Ring-Attention Sequence Parallelism

Ring-based sequence parallelism, suitable for memory-constrained environments with very long sequences.

# Text-to-Image with Ring-Attention
python3 ./examples/offline_inference/text_to_image/text_to_image.py \
    --model Qwen/Qwen-Image \
    --prompt "a cup of coffee on the table" \
    --ring-degree 4

# Image Editing with Ring-Attention
python3 ./examples/offline_inference/image_to_image/image_edit.py \
    --model Qwen/Qwen-Image-Edit \
    --image qwen_bear.png \
    --prompt "Edit description" \
    --ring-degree 4

CFG Parallelism

Splits classifier-free guidance positive/negative branches across 2 GPUs.

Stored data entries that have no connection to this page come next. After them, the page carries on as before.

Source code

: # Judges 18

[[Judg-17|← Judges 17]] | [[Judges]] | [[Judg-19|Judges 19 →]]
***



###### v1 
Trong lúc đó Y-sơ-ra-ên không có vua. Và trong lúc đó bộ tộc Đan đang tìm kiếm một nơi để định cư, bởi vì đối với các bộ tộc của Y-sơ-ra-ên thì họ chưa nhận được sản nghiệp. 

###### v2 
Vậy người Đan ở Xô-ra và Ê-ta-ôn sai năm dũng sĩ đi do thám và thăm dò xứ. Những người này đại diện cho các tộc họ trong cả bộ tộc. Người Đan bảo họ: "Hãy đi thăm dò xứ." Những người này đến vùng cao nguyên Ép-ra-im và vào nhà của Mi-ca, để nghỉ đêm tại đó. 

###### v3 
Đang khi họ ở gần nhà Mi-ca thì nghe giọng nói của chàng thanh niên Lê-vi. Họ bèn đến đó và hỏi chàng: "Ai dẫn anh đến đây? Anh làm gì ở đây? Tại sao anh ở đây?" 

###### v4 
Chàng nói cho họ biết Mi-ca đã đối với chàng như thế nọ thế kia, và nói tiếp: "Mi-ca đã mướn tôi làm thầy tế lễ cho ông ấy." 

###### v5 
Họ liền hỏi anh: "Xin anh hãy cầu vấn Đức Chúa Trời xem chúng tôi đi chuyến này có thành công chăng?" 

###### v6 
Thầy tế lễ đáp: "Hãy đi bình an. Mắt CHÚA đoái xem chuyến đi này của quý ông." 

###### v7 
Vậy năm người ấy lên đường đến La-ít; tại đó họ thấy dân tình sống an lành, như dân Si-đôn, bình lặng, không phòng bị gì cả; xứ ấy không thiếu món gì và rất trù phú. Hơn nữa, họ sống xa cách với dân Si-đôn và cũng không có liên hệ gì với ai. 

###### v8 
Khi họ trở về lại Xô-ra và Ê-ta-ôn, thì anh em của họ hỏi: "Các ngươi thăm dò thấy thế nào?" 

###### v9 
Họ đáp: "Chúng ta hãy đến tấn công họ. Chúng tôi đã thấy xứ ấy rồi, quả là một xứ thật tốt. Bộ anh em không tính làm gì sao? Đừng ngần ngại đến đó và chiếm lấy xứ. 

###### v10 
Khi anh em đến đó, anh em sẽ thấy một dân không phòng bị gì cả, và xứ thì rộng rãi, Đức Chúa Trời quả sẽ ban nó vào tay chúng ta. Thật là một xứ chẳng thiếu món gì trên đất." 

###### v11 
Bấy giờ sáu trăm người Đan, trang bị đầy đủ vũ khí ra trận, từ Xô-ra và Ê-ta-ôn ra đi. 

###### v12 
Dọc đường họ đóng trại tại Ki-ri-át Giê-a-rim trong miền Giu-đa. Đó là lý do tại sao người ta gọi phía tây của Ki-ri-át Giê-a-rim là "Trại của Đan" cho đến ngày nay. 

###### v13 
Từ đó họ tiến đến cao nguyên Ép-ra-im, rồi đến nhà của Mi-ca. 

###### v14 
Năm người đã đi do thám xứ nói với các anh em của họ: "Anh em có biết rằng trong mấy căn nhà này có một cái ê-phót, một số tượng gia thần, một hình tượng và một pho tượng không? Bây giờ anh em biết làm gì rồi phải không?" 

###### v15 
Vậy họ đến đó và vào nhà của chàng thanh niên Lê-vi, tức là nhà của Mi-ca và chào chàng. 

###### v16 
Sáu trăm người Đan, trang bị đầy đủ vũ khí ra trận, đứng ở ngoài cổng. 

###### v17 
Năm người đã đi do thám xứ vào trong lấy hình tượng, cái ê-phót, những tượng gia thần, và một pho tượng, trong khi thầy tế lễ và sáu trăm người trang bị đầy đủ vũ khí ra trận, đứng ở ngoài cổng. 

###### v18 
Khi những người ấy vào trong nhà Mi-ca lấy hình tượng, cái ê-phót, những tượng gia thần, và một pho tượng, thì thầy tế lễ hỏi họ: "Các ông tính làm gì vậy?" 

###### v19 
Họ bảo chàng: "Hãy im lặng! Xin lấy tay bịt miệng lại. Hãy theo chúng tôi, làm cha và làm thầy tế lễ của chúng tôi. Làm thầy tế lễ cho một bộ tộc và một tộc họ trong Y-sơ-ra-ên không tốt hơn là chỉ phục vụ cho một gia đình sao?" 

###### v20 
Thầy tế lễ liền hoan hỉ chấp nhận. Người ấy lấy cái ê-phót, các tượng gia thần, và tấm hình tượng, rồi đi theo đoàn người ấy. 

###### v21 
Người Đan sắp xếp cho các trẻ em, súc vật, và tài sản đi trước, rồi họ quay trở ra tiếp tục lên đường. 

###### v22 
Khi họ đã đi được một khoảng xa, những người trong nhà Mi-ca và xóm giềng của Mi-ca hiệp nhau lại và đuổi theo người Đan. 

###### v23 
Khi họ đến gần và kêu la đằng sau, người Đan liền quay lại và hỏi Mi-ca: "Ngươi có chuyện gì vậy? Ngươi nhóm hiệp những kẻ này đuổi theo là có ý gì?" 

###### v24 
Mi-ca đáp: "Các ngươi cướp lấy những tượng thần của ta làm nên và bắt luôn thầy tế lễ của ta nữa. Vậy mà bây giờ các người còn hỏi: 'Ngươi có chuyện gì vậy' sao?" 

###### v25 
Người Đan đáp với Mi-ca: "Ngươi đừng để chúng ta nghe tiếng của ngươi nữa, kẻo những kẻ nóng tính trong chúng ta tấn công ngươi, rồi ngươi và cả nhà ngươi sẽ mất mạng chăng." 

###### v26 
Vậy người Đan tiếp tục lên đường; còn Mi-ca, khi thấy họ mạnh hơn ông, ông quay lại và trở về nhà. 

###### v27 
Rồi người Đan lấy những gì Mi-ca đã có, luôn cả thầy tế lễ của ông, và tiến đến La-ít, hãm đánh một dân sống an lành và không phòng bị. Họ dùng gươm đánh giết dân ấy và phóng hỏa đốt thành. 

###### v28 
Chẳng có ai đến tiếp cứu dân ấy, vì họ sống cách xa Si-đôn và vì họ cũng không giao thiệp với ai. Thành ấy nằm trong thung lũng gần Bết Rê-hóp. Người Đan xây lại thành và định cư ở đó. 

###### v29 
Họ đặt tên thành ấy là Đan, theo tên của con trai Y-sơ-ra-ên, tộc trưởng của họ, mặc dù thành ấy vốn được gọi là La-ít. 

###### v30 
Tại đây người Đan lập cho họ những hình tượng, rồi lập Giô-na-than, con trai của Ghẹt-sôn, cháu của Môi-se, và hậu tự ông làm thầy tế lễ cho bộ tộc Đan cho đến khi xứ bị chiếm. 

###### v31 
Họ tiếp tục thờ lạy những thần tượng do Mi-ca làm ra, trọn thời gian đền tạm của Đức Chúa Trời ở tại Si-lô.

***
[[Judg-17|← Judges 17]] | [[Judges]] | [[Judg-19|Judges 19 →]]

Particularly effective for image editing with cfg-scale > 1.

# Image Editing with CFG Parallel (2 GPUs)
python3 ./examples/offline_inference/image_to_image/image_edit.py \
    --model Qwen/Qwen-Image-Edit \
    --image qwen_bear.png \
    --prompt "Edit description" \
    --cfg-parallel-size 2 \
    --num-inference-steps 50 \
    --cfg-scale 4.0

Tensor Parallelism

Shards model weights across multiple GPUs. Useful for running the 20B model across 2+ GPUs.

# Text-to-Image with Tensor Parallelism (2 GPUs)
python3 ./examples/offline_inference/text_to_image/text_to_image.py \
    --model Qwen/Qwen-Image \
    --prompt "a cup of coffee on the table" \
    --tensor-parallel-size 2

# Image Editing with Tensor Parallelism
python3 ./examples/offline_inference/image_to_image/image_edit.py \
    --model Qwen/Qwen-Image-Edit \
    --image qwen_bear.png \
    --prompt "Edit description" \
    --tensor-parallel-size 2

CPU Offload

Offloads DiT layers to CPU memory between forward passes. Enables inference on limited VRAM.

# Text-to-Image with CPU offload (module-wise)
python3 ./examples/offline_inference/text_to_image/text_to_image.py \
    --model Qwen/Qwen-Image \
    --prompt "a cup of coffee on the table" \
    --enable-cpu-offload

# Image Editing with CPU offload (layerwise, saves more VRAM, but slower)
python3 ./examples/offline_inference/image_to_image/image_edit.py \
    --model Qwen/Qwen-Image-Edit \
    --image qwen_bear.png \
    --prompt "Edit description" \
    --enable-layerwise-offload

VAE Patch Parallelism

Distributes VAE decode tiling across GPUs, reducing peak VAE memory usage at high resolutions.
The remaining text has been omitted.